“University of Adelaide research has found governments and companies face a likely increase in law suits for their role in global warming and consequent damage to health and communities, and that these claims have a good chance of succeeding.”
The thrust of this piece ist that the likelihood that humans have cause climate change is greater than 50% plus one – which is the legal test in civil court.
In fact, the Intergovernmental Panel on Climate Change (IPCC) said in its 2001 Summary for Policymakers (attached) that, “In the light of new evidence and taking into account the remaining uncertainties, most of the observed warming over the last 50 years is likely to have been due to the increase in greenhouse gas concentrations.”

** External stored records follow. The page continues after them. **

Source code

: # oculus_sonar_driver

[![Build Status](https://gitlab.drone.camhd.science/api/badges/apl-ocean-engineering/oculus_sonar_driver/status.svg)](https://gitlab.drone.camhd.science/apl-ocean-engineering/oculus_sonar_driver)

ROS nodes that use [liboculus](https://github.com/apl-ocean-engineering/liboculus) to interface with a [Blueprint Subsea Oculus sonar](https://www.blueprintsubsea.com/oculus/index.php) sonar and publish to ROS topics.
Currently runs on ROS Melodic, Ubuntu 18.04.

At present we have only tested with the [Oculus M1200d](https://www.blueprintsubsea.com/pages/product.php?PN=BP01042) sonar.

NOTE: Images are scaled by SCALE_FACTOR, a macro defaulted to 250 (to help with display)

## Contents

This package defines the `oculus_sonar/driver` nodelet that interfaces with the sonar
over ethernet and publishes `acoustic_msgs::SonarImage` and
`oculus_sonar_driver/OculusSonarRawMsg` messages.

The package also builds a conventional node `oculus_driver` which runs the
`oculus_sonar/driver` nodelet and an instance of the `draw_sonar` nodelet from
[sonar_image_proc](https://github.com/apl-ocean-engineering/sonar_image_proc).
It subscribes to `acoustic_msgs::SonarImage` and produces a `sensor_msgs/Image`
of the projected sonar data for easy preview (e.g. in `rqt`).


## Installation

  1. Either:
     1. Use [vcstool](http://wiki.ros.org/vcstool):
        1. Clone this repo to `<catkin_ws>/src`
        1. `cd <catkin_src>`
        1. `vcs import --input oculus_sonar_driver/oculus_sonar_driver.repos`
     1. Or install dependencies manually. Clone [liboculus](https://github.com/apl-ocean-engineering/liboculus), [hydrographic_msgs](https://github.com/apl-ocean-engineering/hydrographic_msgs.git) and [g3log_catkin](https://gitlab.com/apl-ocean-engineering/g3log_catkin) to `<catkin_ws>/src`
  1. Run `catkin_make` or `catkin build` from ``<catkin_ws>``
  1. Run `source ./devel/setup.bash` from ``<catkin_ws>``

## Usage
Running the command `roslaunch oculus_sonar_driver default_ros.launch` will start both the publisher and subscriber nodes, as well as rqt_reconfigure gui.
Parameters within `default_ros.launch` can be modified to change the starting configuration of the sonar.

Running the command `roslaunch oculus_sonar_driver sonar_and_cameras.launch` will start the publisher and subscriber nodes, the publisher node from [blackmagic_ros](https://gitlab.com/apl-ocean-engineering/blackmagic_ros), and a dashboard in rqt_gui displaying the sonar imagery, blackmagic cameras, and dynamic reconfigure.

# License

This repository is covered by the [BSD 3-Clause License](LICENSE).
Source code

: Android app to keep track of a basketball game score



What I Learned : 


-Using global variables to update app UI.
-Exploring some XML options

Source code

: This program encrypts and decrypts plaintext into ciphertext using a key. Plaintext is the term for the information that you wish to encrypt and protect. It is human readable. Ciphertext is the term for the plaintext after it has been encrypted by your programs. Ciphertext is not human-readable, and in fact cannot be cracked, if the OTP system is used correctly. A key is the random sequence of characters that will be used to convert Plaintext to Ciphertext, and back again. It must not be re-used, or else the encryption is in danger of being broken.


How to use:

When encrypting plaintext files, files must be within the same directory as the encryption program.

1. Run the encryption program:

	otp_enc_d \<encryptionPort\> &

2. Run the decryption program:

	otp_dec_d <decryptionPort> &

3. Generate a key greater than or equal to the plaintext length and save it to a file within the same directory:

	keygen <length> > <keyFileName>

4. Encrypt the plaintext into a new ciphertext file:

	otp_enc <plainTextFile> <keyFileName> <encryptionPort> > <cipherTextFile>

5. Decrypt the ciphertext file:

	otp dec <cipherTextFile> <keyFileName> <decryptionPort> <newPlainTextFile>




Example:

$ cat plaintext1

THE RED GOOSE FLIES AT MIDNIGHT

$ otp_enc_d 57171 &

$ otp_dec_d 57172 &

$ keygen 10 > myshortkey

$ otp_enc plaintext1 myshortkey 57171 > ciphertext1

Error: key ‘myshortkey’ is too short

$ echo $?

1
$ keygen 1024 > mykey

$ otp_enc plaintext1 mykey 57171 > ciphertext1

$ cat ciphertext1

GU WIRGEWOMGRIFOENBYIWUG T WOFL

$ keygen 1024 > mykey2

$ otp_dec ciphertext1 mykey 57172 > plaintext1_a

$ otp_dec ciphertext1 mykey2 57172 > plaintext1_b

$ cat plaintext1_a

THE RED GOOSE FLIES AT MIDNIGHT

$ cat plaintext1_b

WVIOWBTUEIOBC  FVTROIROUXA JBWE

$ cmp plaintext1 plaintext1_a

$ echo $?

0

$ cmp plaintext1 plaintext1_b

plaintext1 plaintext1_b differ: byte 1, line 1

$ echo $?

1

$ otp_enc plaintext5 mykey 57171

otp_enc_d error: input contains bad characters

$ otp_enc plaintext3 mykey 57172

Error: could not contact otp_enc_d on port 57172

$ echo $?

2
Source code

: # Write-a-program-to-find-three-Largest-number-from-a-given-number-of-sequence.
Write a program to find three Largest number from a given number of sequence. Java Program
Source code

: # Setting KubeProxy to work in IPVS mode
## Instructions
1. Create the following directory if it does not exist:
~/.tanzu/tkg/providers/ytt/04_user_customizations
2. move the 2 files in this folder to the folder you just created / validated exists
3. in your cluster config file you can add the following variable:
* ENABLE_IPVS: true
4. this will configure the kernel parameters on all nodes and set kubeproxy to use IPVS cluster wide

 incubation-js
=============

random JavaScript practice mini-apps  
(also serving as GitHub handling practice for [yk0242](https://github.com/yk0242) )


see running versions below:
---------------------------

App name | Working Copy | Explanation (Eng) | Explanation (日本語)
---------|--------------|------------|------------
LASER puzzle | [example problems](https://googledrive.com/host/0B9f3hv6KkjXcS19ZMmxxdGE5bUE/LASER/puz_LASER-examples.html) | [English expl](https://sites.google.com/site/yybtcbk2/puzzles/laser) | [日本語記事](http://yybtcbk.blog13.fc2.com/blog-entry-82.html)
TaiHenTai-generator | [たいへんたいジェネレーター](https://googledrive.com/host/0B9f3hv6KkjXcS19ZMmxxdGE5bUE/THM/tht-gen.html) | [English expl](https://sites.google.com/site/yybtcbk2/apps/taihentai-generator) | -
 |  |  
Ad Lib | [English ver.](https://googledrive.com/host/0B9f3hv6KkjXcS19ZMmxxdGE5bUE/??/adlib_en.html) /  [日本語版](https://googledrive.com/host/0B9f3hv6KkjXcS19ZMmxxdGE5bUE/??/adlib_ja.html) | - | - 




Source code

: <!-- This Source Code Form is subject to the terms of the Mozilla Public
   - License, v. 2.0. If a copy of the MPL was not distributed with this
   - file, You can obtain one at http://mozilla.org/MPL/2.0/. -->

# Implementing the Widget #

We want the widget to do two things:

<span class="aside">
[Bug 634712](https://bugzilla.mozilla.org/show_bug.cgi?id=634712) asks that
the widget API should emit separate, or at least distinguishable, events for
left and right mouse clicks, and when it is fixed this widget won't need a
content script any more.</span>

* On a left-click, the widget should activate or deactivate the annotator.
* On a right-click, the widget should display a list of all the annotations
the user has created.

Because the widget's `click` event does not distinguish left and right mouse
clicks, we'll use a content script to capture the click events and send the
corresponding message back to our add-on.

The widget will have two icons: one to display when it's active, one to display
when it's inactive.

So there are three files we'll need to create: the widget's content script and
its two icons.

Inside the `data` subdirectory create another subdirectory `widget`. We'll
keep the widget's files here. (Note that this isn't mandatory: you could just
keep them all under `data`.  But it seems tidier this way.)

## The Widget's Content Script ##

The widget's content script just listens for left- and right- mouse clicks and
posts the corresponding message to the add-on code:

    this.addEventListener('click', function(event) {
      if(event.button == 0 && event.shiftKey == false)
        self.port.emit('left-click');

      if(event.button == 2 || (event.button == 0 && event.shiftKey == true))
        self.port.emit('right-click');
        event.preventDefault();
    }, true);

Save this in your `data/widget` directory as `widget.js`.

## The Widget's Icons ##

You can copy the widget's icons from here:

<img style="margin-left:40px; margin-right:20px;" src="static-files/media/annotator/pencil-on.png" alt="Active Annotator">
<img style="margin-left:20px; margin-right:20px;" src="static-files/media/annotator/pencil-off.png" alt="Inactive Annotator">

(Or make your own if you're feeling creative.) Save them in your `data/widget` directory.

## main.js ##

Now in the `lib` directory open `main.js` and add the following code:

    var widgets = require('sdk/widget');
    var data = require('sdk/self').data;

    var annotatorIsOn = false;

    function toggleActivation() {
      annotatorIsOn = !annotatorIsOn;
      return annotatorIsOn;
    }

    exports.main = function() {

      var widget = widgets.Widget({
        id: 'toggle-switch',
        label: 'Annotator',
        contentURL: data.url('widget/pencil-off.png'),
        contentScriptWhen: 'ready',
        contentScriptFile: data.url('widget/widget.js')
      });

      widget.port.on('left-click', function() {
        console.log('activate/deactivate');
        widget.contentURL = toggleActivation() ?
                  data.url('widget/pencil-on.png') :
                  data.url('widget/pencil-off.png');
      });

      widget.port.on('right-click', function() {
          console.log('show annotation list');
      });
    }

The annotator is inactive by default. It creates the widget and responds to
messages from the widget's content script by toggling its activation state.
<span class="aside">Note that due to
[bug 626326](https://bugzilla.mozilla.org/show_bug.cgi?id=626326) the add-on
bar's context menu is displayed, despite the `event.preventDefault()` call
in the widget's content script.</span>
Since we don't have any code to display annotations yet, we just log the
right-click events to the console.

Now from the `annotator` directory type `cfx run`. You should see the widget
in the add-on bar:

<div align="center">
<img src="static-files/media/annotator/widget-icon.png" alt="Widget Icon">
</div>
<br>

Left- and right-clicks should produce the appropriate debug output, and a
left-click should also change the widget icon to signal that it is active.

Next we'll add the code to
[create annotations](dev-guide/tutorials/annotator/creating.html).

As to a definition of “likely,” the IPCC is specific: “In this Summary for Policymakers and in the Technical Summary, the following words have been used where appropriate to indicate judgmental estimates of
confidence: virtually certain (greater than 99% chance that a result is true); very likely (90-99% chance); likely (66-90% chance); medium likelihood (33-66% chance); unlikely (10-33% chance); very unlikely (1-10% chance); exceptionally unlikely (less than 1% chance). “
All this could (but probably will not) have a bearing on the suit that Friends of the Earth, et al, are threatening against the recalcitrant federal government for failing to make any effort to meet Canada’s Kyoto commitments.